La acción arranca en forma directa: las adolescentes están enamoradas de un grupo de jóvenes músicos, un poco mayores que ellas, que a su vez están enganchados con otro grupo de chicas. Y el grupo de adolescentes varones busca, algo desesperado, reencontrarse con las adolescentes. Se suman dos grupos más: los ancianos, que van a ayudar a los adolescentes en su conquista; y las ancianas, que respaldan y contienen a las adolescentes. Estos dos grupos de mayores a su vez están distanciados por un enojo del pasado: ellas están ofendidas; ellos quieren recuperar el romance a toda costa. Cada grupo tiene un líder, un personaje que se destaca y lleva la voz cantante. Sucede entonces algo parecido al contagio: lo que desea el líder del grupo es lo que desean los demás integrantes, como si ese agrupamiento de personas fuera en realidad un solo individuo. Y las reacciones entre los grupos suelen ser también generalizadas y abruptas: todos se besan desesperados, todos se pelean hasta tener que ser separados. La obra despliega conjuntos humanos que entran y salen casi siempre en forma unida, por los laterales del espacio escénico. Algunos lo hacen con lentitud, otros corriendo; algunos en forma precisa, otros dispersa. Todo está a la vista, sin dobleces. Es un relato claro y simple como la ropa que llevan puesta, bañado de una música que lo vuelve más disfrutable aún. Como la escena del recital que dan los jóvenes, que reúne a todos los personajes y que termina en una danza comunitaria. La banda toca una melodía con aires pop y canta: “Buscándote me perdí / Si me pierdo te puedo encontrar”, antes de que la multitud (porque se suman también los adultos y los niños) se una en un baile que deviene electrónico.

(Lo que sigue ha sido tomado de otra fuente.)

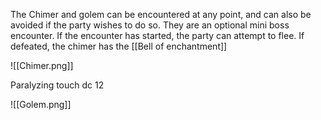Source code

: The Chimer and golem can be encountered at any point, and can also be avoided if the party wishes to do so. They are an optional mini boss encounter. If the encounter has started, the party can attempt to flee. If defeated, the chimer has the [[Bell of enchantment]] 





![[Chimer.png]]

Paralyzing touch dc 12




![[Golem.png]]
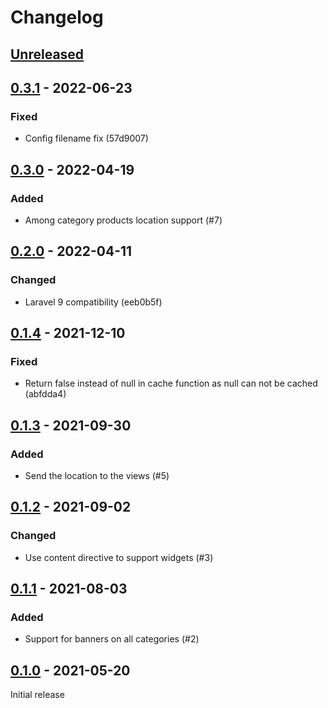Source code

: # Changelog

## [Unreleased](https://github.com/org/repo/compare/0.3.1...master)

## [0.3.1](https://github.com/org/repo/compare/0.3.0...0.3.1) - 2022-06-23

### Fixed

- Config filename fix (57d9007)

## [0.3.0](https://github.com/org/repo/compare/0.2.0...0.3.0) - 2022-04-19

### Added

- Among category products location support (#7)

## [0.2.0](https://github.com/org/repo/compare/0.1.4...0.2.0) - 2022-04-11

### Changed

- Laravel 9 compatibility (eeb0b5f)

## [0.1.4](https://github.com/org/repo/compare/0.1.3...0.1.4) - 2021-12-10

### Fixed

- Return false instead of null in cache function as null can not be cached (abfdda4)

## [0.1.3](https://github.com/org/repo/compare/0.1.2...0.1.3) - 2021-09-30

### Added

- Send the location to the views (#5)

## [0.1.2](https://github.com/org/repo/compare/0.1.1...0.1.2) - 2021-09-02

### Changed

- Use content directive to support widgets (#3)

## [0.1.1](https://github.com/org/repo/compare/0.1.0...0.1.1) - 2021-08-03

### Added

- Support for banners on all categories (#2)

## [0.1.0](https://github.com/org/repo/compare/c0f24b27ba42e73291b90ca8d97d14c05e7b14f4...0.1.0) - 2021-05-20

Initial release
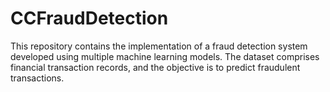 # CCFraudDetection
This repository contains the implementation of a fraud detection system developed using multiple machine learning models. The dataset comprises financial transaction records, and the objective is to predict fraudulent transactions.
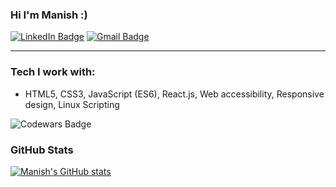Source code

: ### Hi I'm Manish :)

[![LinkedIn Badge](https://img.shields.io/badge/LinkedIn-0077B5?style=for-the-badge&logo=linkedin&logoColor=white)](https://www.linkedin.com/in/manish--mehra/)
[![Gmail Badge](https://img.shields.io/badge/Gmail-D14836?style=for-the-badge&logo=gmail&logoColor=white)](mailto:manishmehra212@gmail.com)

---

<!-- I am a Software Developer specializing in front end web technologies. -->

<!-- - I'm based in New Delhi, India
- You can contact me at [mannyoii@protonmail.com](mailto:mannyoii@protonmail.com)
- I'm currently learning React -->

### Tech I work with:

<!-- <p>My primary skills include:</p> -->

- HTML5, CSS3, JavaScript (ES6), React.js, Web accessibility, Responsive design, Linux Scripting

![Codewars Badge](https://www.codewars.com/users/mannyoii/badges/small)

### GitHub Stats

[![Manish's GitHub stats](https://github-readme-stats.vercel.app/api?username=mannyoii)](https://github.com/mannyoii/)
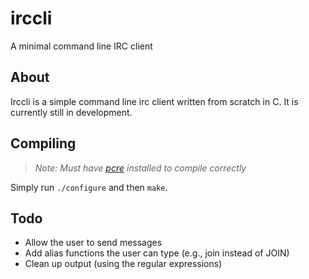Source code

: # irccli
A minimal command line IRC client

## About

Irccli is a simple command line irc client written from scratch in C. It is currently still in development.

## Compiling
> _Note: Must have [pcre](http://www.pcre.org/) installed to compile correctly_

Simply run `./configure` and then `make`.

## Todo
- Allow the user to send messages
 - Add alias functions the user can type (e.g., join instead of JOIN)
- Clean up output (using the regular expressions)
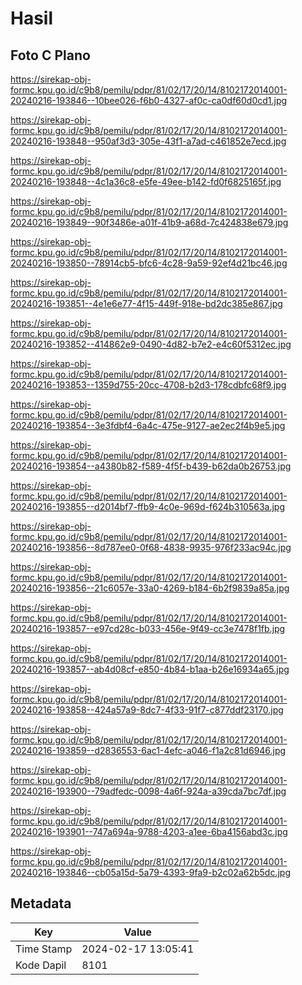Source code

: # Hasil

## Foto C Plano

https://sirekap-obj-formc.kpu.go.id/c9b8/pemilu/pdpr/81/02/17/20/14/8102172014001-20240216-193846--10bee026-f6b0-4327-af0c-ca0df60d0cd1.jpg

https://sirekap-obj-formc.kpu.go.id/c9b8/pemilu/pdpr/81/02/17/20/14/8102172014001-20240216-193848--950af3d3-305e-43f1-a7ad-c461852e7ecd.jpg

https://sirekap-obj-formc.kpu.go.id/c9b8/pemilu/pdpr/81/02/17/20/14/8102172014001-20240216-193848--4c1a36c8-e5fe-49ee-b142-fd0f6825165f.jpg

https://sirekap-obj-formc.kpu.go.id/c9b8/pemilu/pdpr/81/02/17/20/14/8102172014001-20240216-193849--90f3486e-a01f-41b9-a68d-7c424838e679.jpg

https://sirekap-obj-formc.kpu.go.id/c9b8/pemilu/pdpr/81/02/17/20/14/8102172014001-20240216-193850--78914cb5-bfc6-4c28-9a59-92ef4d21bc46.jpg

https://sirekap-obj-formc.kpu.go.id/c9b8/pemilu/pdpr/81/02/17/20/14/8102172014001-20240216-193851--4e1e6e77-4f15-449f-918e-bd2dc385e867.jpg

https://sirekap-obj-formc.kpu.go.id/c9b8/pemilu/pdpr/81/02/17/20/14/8102172014001-20240216-193852--414862e9-0490-4d82-b7e2-e4c60f5312ec.jpg

https://sirekap-obj-formc.kpu.go.id/c9b8/pemilu/pdpr/81/02/17/20/14/8102172014001-20240216-193853--1359d755-20cc-4708-b2d3-178cdbfc68f9.jpg

https://sirekap-obj-formc.kpu.go.id/c9b8/pemilu/pdpr/81/02/17/20/14/8102172014001-20240216-193854--3e3fdbf4-6a4c-475e-9127-ae2ec2f4b9e5.jpg

https://sirekap-obj-formc.kpu.go.id/c9b8/pemilu/pdpr/81/02/17/20/14/8102172014001-20240216-193854--a4380b82-f589-4f5f-b439-b62da0b26753.jpg

https://sirekap-obj-formc.kpu.go.id/c9b8/pemilu/pdpr/81/02/17/20/14/8102172014001-20240216-193855--d2014bf7-ffb9-4c0e-969d-f624b310563a.jpg

https://sirekap-obj-formc.kpu.go.id/c9b8/pemilu/pdpr/81/02/17/20/14/8102172014001-20240216-193856--8d787ee0-0f68-4838-9935-976f233ac94c.jpg

https://sirekap-obj-formc.kpu.go.id/c9b8/pemilu/pdpr/81/02/17/20/14/8102172014001-20240216-193856--21c6057e-33a0-4269-b184-6b2f9839a85a.jpg

https://sirekap-obj-formc.kpu.go.id/c9b8/pemilu/pdpr/81/02/17/20/14/8102172014001-20240216-193857--e97cd28c-b033-456e-9f49-cc3e7478f1fb.jpg

https://sirekap-obj-formc.kpu.go.id/c9b8/pemilu/pdpr/81/02/17/20/14/8102172014001-20240216-193857--ab4d08cf-e850-4b84-b1aa-b26e16934a65.jpg

https://sirekap-obj-formc.kpu.go.id/c9b8/pemilu/pdpr/81/02/17/20/14/8102172014001-20240216-193858--424a57a9-8dc7-4f33-91f7-c877ddf23170.jpg

https://sirekap-obj-formc.kpu.go.id/c9b8/pemilu/pdpr/81/02/17/20/14/8102172014001-20240216-193859--d2836553-6ac1-4efc-a046-f1a2c81d6946.jpg

https://sirekap-obj-formc.kpu.go.id/c9b8/pemilu/pdpr/81/02/17/20/14/8102172014001-20240216-193900--79adfedc-0098-4a6f-924a-a39cda7bc7df.jpg

https://sirekap-obj-formc.kpu.go.id/c9b8/pemilu/pdpr/81/02/17/20/14/8102172014001-20240216-193901--747a694a-9788-4203-a1ee-6ba4156abd3c.jpg

https://sirekap-obj-formc.kpu.go.id/c9b8/pemilu/pdpr/81/02/17/20/14/8102172014001-20240216-193846--cb05a15d-5a79-4393-9fa9-b2c02a62b5dc.jpg


## Metadata

| Key        | Value               |
| ---------- | ------------------- |
| Time Stamp | 2024-02-17 13:05:41 |
| Kode Dapil | 8101                |



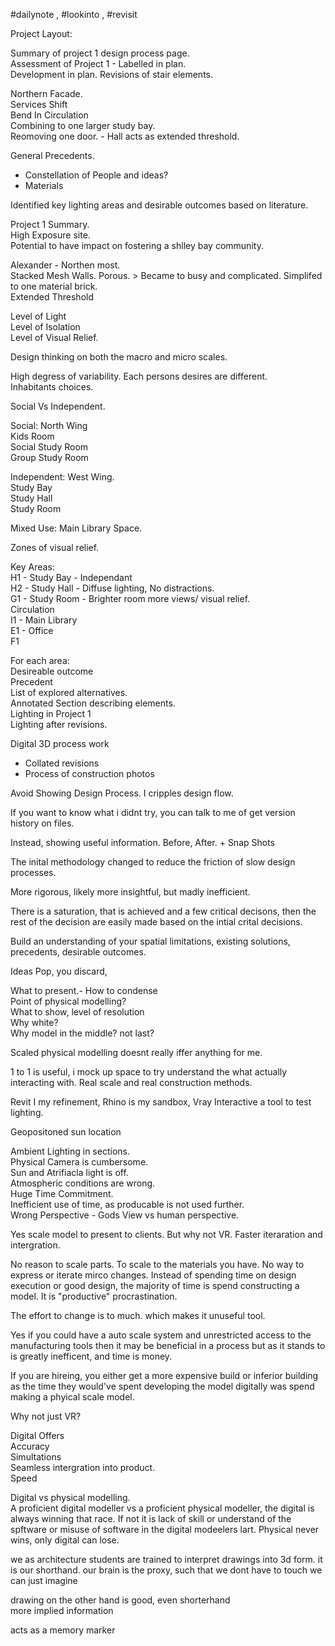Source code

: #dailynote , #lookinto , #revisit 

Project Layout:  
  
Summary of project 1 design process page.  
Assessment of Project 1 - Labelled in plan.  
Development in plan. Revisions of stair elements.  
  
Northern Facade.  
Services Shift  
Bend In Circulation  
Combining to one larger study bay.  
Reomoving one door. - Hall acts as extended threshold.  
  
General Precedents.  
- Constellation of People and ideas?  
- Materials  
  
Identified key lighting areas and desirable outcomes based on literature.  
  
Project 1 Summary.  
High Exposure site.  
Potential to have impact on fostering a shlley bay community.  
  
Alexander - Northen most.  
Stacked Mesh Walls. Porous. > Became to busy and complicated. Simplifed to one material brick.  
Extended Threshold  
  
Level of Light  
Level of Isolation  
Level of Visual Relief.  
  
Design thinking on both the macro and micro scales.  
  
High degress of variability. Each persons desires are different.  
Inhabitants choices.  
  
Social Vs Independent.  
  
Social: North Wing  
Kids Room  
Social Study Room  
Group Study Room  
  
Independent: West Wing.  
Study Bay  
Study Hall  
Study Room  
  
Mixed Use: Main Library Space.  
  
Zones of visual relief.  
  
Key Areas:  
H1 - Study Bay - Independant  
H2 - Study Hall - Diffuse lighting, No distractions.  
G1 - Study Room - Brighter room more views/ visual relief.  
Circulation  
I1 - Main Library  
E1 - Office  
F1  
  
  
  
For each area:  
Desireable outcome  
Precedent  
List of explored alternatives.  
Annotated Section describing elements.  
Lighting in Project 1  
Lighting after revisions.  
  
Digital 3D process work  
- Collated revisions  
- Process of construction photos  
  
  
  
Avoid Showing Design Process. I cripples design flow.  
  
If you want to know what i didnt try, you can talk to me of get version history on files.  
  
Instead, showing useful information. Before, After. + Snap Shots  
  
  
  
  
  
  
The inital methodology changed to reduce the friction of slow design processes.  
  
More rigorous, likely more insightful, but madly inefficient.  
  
There is a saturation, that is achieved and a few critical decisons, then the rest of the decision are easily made based on the intial crital decisions.  
  
Build an understanding of your spatial limitations, existing solutions, precedents, desirable outcomes.  
  
Ideas Pop, you discard,  
  
  
What to present.- How to condense  
Point of physical modelling?  
What to show, level of resolution  
Why white?  
Why model in the middle? not last?  
  
Scaled physical modelling doesnt really iffer anything for me.  
  
1 to 1 is useful, i mock up space to try understand the what actually interacting with. Real scale and real construction methods.  
  
Revit I my refinement, Rhino is my sandbox, Vray Interactive a tool to test lighting.  
  
Geopositoned sun location  
  
Ambient Lighting in sections.  
Physical Camera is cumbersome.  
Sun and Atrifiacla light is off.  
Atmospheric conditions are wrong.  
Huge Time Commitment.  
Inefficient use of time, as producable is not used further.  
Wrong Perspective - Gods View vs human perspective.  
  
  
Yes scale model to present to clients. But why not VR. Faster iteraration and intergration.  
  
No reason to scale parts. To scale to the materials you have. No way to express or iterate mirco changes. Instead of spending time on design execution or good design, the majority of time is spend constructing a model. It is "productive" procrastination.  
  
The effort to change is to much. which makes it unuseful tool.  
  
Yes if you could have a auto scale system and unrestricted access to the manufacturing tools then it may be beneficial in a process but as it stands to is greatly inefficent, and time is money.  
  
  
If you are hireing, you either get a more expensive build or inferior building as the time they would've spent developing the model digitally was spend making a phyical scale model.  
  
Why not just VR?  
  
  
Digital Offers  
Accuracy  
Simultations  
Seamless intergration into product.  
Speed  
  
Digital vs physical modelling.  
A proficient digital modeller vs a proficient physical modeller, the digital is always winning that race. If not it is lack of skill or understand of the spftware or misuse of software in the digital modeelers lart. Physical never wins, only digital can lose.  
  
we as architecture students are trained to interpret drawings into 3d form. it is our shorthand. our brain is the proxy, such that we dont have to touch we can just imagine  
  
drawing on the other hand is good, even shorterhand  
more implied information  
  
acts as a memory marker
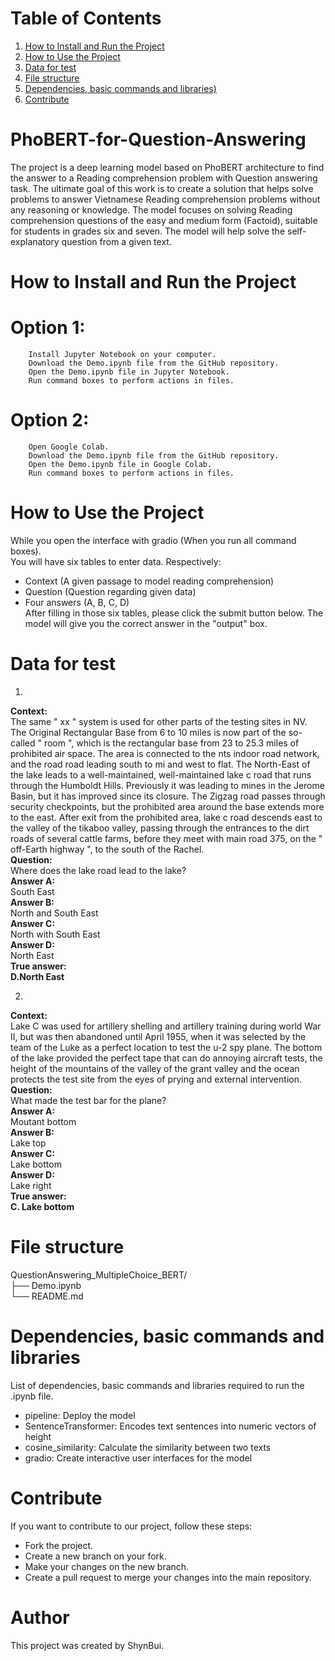 # Table of Contents

1. [How to Install and Run the Project](#How-to-Install-and-Run-the-Project)
2. [How to Use the Project](#How-to-Use-the-Project)
3. [Data for test](#Data-for-test)
4. [File structure](#File-structure)
5. [Dependencies, basic commands and libraries)](#Dependencies,-basic-commands-and-libraries)
6. [Contribute](#Contribute)

   
# PhoBERT-for-Question-Answering
The project is a deep learning model based on PhoBERT architecture to find the answer to a Reading comprehension problem with Question answering task. The ultimate goal of this work is to create a solution that helps solve problems to answer Vietnamese Reading comprehension problems without any reasoning or knowledge. The model focuses on solving Reading comprehension questions of the easy and medium form (Factoid), suitable for students in grades six and seven. The model will help solve the self-explanatory question from a given text.

# How to Install and Run the Project
# Option 1: 
        Install Jupyter Notebook on your computer.
        Download the Demo.ipynb file from the GitHub repository.
        Open the Demo.ipynb file in Jupyter Notebook.
        Run command boxes to perform actions in files.
# Option 2:
        Open Google Colab.
        Download the Demo.ipynb file from the GitHub repository.
        Open the Demo.ipynb file in Google Colab.
        Run command boxes to perform actions in files.
        
# How to Use the Project
While you open the interface with gradio (When you run all command boxes).<br>
You will have six tables to enter data. Respectively: 
+ Context (A given passage to model reading comprehension)
+ Question (Question regarding given data)
+ Four answers (A, B, C, D)<br>
After filling in those six tables, please click the submit button below.
The model will give you the correct answer in the "output" box.

# Data for test
1.
**Context:** <br>The same " xx " system is used for other parts of the testing sites in NV. The Original Rectangular Base from 6 to 10 miles is now part of the so-called " room ", which is the rectangular base from 23 to 25.3 miles of prohibited air space. The area is connected to the nts indoor road network, and the road road leading south to mi and west to flat. The North-East of the lake leads to a well-maintained, well-maintained lake c road that runs through the Humboldt Hills. Previously it was leading to mines in the Jerome Basin, but it has improved since its closure. The Zigzag road passes through security checkpoints, but the prohibited area around the base extends more to the east. After exit from the prohibited area, lake c road descends east to the valley of the tikaboo valley, passing through the entrances to the dirt roads of several cattle farms, before they meet with main road 375, on the " off-Earth highway ", to the south of the Rachel. <br>
**Question:**<br> Where does the lake road lead to the lake?<br>
**Answer A:** <br>South East<br>
**Answer B:** <br>North and South East<br>
**Answer C:** <br>North with  South East<br>
**Answer D:** <br>North East<br>
**True answer: <br>D.North East**<br>

2.
**Context:** <br>Lake C was used for artillery shelling and artillery training during world War II, but was then abandoned until April 1955, when it was selected by the team of the Luke as a perfect location to test the u-2 spy plane. The bottom of the lake provided the perfect tape that can do annoying aircraft tests, the height of the mountains of the valley of the grant valley and the ocean protects the test site from the eyes of prying and external intervention.<br>
**Question:** <br>What made the test bar for the plane?<br>
**Answer A:** <br>Moutant bottom<br>
**Answer B:** <br>Lake top<br>
**Answer C:** <br>Lake bottom<br>
**Answer D:** <br>Lake right<br>
**True answer:<br> C. Lake bottom**<br>

# File structure
QuestionAnswering_MultipleChoice_BERT/<br>
├── Demo.ipynb<br>
└── README.md

# Dependencies, basic commands and libraries
List of dependencies, basic commands and libraries required to run the .ipynb file.

- pipeline: Deploy the model
- SentenceTransformer: Encodes text sentences into numeric vectors of height
- cosine_similarity: Calculate the similarity between two texts
- gradio: Create interactive user interfaces for the model

# Contribute
If you want to contribute to our project, follow these steps:

- Fork the project.
- Create a new branch on your fork.
- Make your changes on the new branch.
- Create a pull request to merge your changes into the main repository.

# Author 
This project was created by ShynBui.
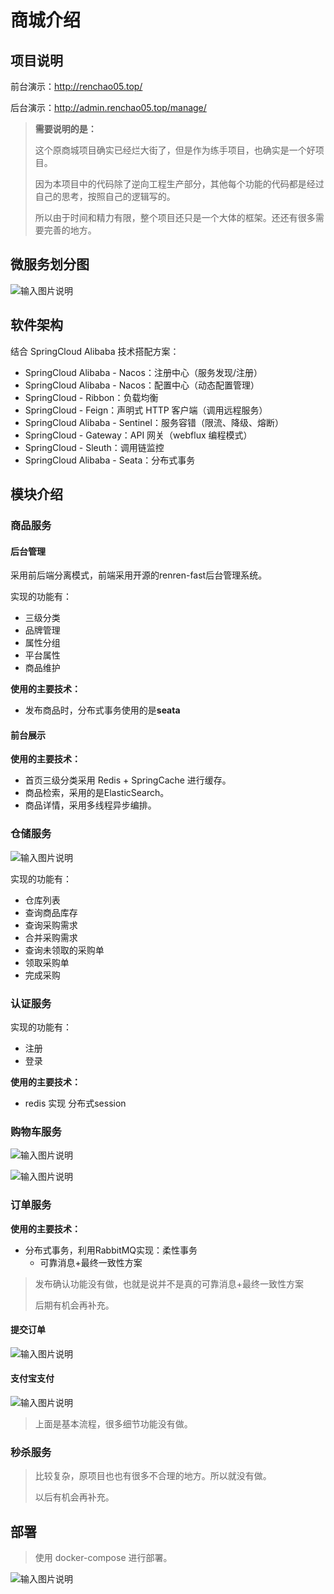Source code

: # 商城介绍

## 项目说明

前台演示：http://renchao05.top/

后台演示：http://admin.renchao05.top/manage/

> **需要说明的是：**
>
> 这个原商城项目确实已经烂大街了，但是作为练手项目，也确实是一个好项目。
>
> 因为本项目中的代码除了逆向工程生产部分，其他每个功能的代码都是经过自己的思考，按照自己的逻辑写的。
>
> 所以由于时间和精力有限，整个项目还只是一个大体的框架。还还有很多需要完善的地方。



## 微服务划分图
![输入图片说明](https://foruda.gitee.com/images/1665235821062848163/87b5a16c_10481880.png "image-20221007151011780.png")

## 软件架构
结合 SpringCloud Alibaba 技术搭配方案：

- SpringCloud Alibaba - Nacos：注册中心（服务发现/注册）
- SpringCloud Alibaba - Nacos：配置中心（动态配置管理）
- SpringCloud - Ribbon：负载均衡
- SpringCloud - Feign：声明式 HTTP 客户端（调用远程服务）
- SpringCloud Alibaba - Sentinel：服务容错（限流、降级、熔断）
- SpringCloud - Gateway：API 网关（webflux 编程模式）
- SpringCloud - Sleuth：调用链监控
- SpringCloud Alibaba - Seata：分布式事务



## 模块介绍

### 商品服务

#### 后台管理

采用前后端分离模式，前端采用开源的renren-fast后台管理系统。

实现的功能有：

- 三级分类
- 品牌管理
- 属性分组
- 平台属性
- 商品维护

**使用的主要技术：**

- 发布商品时，分布式事务使用的是**seata**



#### 前台展示

**使用的主要技术：**

- 首页三级分类采用 Redis + SpringCache 进行缓存。
- 商品检索，采用的是ElasticSearch。
- 商品详情，采用多线程异步编排。



### 仓储服务

![输入图片说明](https://foruda.gitee.com/images/1665235864597791967/78532b6e_10481880.png "image-20221007153952827.png")

实现的功能有：

- 仓库列表
- 查询商品库存
- 查询采购需求
- 合并采购需求
- 查询未领取的采购单
- 领取采购单
- 完成采购



### 认证服务

实现的功能有：

- 注册
- 登录

**使用的主要技术：**

- redis 实现 分布式session

### 购物车服务

![输入图片说明](https://foruda.gitee.com/images/1665235880974823931/829238e4_10481880.png "image-20221007164434269.png")

![输入图片说明](https://foruda.gitee.com/images/1665235894098207937/f3620d75_10481880.png "image-20221007164452964.png")

### 订单服务

**使用的主要技术：**

- 分布式事务，利用RabbitMQ实现：柔性事务
  - 可靠消息+最终一致性方案

> 发布确认功能没有做，也就是说并不是真的可靠消息+最终一致性方案
>
> 后期有机会再补充。

#### 提交订单

![输入图片说明](https://foruda.gitee.com/images/1665235907309044526/7bd3a6a3_10481880.png "image-20221007172808115.png")

#### 支付宝支付

![输入图片说明](https://foruda.gitee.com/images/1665235919891828193/e064ae10_10481880.png "image-20221007172937733.png")

> 上面是基本流程，很多细节功能没有做。



### 秒杀服务

> 比较复杂，原项目也也有很多不合理的地方。所以就没有做。
>
> 以后有机会再补充。



## 部署

> 使用 docker-compose 进行部署。

![输入图片说明](https://foruda.gitee.com/images/1665235943692956284/fff46e4a_10481880.png "image-20221008110236781.png")





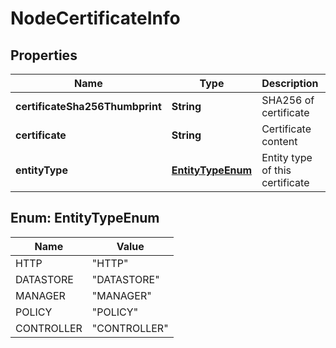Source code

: # NodeCertificateInfo

## Properties
Name | Type | Description | Notes
------------ | ------------- | ------------- | -------------
**certificateSha256Thumbprint** | **String** | SHA256 of certificate |  [optional]
**certificate** | **String** | Certificate content |  [optional]
**entityType** | [**EntityTypeEnum**](#EntityTypeEnum) | Entity type of this certificate |  [optional]

<a name="EntityTypeEnum"></a>
## Enum: EntityTypeEnum
Name | Value
---- | -----
HTTP | &quot;HTTP&quot;
DATASTORE | &quot;DATASTORE&quot;
MANAGER | &quot;MANAGER&quot;
POLICY | &quot;POLICY&quot;
CONTROLLER | &quot;CONTROLLER&quot;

Y en esta marea humana en movimiento el humor campea siempre: por la manera sincera en que las necesidades se expresan y por el ingenio tan simple como gracioso de algunos personajes. En este sentido, los recursos sugeridos por los ancianos para que los adolescentes atraigan a las chicas son mínimos y tiernos, como imitar el movimiento de pelvis que ellas hacen cuando suena la música de los jóvenes. A la ayuda de los más grandes se suma otra: la de un personajito que se mueve siempre solo y que, a diferencia de los demás, lleva puesto un saco azul. Es un niño de unos 7 u 8 años: la tiene muy clara y sabe lo que los adolescentes tienen que hacer para acercarse a las chicas. Lo interpreta Julián Zucker, actor de una soltura envidiable; él trama la estrategia para que el líder de los adolescentes se encuentre a solas con la líder adolescente: un plan como salido de una historia shakespeareana. Sabe que todas las mujeres se van a unir en una ronda nocturna y decide disfrazarse. Con peluca y vestido, se suma a ese encuentro con aires de ritual en el que todas bailan suavemente en ronda, con los pies descalzos. Se sale antes de la ronda y se lleva las zapatillas de la chica en cuestión. A cambio dejó las suyas, iguales pero más pequeñas. Así que la joven no puede calzarse y ahí es cuando el adolescente se le acerca para hablar. Y siguiendo con esa corriente de contagio, no sólo la pareja adolescente se une, todos finalmente se encuentran, liman asperezas y terminan bailando juntos una vez más.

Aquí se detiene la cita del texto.